- Material supplied -
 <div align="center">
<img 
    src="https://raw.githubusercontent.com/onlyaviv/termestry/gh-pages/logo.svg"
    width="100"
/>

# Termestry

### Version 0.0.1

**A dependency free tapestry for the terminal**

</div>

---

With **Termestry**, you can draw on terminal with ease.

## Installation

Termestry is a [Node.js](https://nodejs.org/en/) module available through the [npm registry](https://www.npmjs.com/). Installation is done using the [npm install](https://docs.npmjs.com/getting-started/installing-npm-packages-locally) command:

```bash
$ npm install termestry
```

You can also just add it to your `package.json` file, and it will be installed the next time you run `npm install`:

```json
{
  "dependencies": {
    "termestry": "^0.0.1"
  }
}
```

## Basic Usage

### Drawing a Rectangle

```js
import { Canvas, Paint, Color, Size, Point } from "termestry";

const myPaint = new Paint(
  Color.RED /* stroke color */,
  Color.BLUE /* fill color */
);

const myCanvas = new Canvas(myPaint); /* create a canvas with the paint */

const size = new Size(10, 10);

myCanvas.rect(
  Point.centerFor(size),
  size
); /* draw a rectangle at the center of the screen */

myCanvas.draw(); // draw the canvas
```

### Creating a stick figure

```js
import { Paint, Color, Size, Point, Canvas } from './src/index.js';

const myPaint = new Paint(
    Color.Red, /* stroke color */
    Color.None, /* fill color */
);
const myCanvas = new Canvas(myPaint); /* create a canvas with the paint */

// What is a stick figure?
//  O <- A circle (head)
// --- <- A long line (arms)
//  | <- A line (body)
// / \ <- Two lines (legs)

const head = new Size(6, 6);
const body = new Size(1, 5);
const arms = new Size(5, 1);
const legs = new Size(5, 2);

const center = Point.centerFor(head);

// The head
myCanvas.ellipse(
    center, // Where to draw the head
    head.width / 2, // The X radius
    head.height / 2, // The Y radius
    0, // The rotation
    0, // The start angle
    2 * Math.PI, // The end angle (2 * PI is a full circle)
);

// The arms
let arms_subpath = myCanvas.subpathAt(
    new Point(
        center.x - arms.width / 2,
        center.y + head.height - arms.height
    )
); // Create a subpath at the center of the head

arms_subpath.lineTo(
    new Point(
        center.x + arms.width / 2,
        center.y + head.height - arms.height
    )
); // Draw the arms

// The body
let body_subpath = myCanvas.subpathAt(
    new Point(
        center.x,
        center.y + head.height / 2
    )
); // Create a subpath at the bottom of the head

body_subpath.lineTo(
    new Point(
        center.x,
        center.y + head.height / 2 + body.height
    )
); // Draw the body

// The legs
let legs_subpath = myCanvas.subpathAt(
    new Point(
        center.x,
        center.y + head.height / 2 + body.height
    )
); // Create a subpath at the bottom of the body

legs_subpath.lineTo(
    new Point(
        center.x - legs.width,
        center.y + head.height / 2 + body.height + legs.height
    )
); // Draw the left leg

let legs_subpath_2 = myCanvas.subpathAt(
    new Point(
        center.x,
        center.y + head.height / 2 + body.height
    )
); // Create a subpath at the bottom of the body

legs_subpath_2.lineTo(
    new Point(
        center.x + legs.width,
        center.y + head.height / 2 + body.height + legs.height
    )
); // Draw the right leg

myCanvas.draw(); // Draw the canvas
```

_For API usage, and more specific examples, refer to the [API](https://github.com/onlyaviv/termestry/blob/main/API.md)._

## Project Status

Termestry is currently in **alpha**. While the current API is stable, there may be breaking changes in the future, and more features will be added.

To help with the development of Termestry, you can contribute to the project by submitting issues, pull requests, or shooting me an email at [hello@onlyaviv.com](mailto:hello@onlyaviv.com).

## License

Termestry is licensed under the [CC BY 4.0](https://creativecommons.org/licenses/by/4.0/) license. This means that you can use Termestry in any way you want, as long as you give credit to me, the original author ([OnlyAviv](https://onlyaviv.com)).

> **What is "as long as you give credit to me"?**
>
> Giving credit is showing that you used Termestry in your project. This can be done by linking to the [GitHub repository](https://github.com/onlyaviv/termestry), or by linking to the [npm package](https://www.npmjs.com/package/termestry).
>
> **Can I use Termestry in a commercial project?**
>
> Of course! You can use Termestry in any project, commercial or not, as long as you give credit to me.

- What to produce -
Every line in the records above that holds "long" counts once; state the total and nothing else.

- Result for this task -
4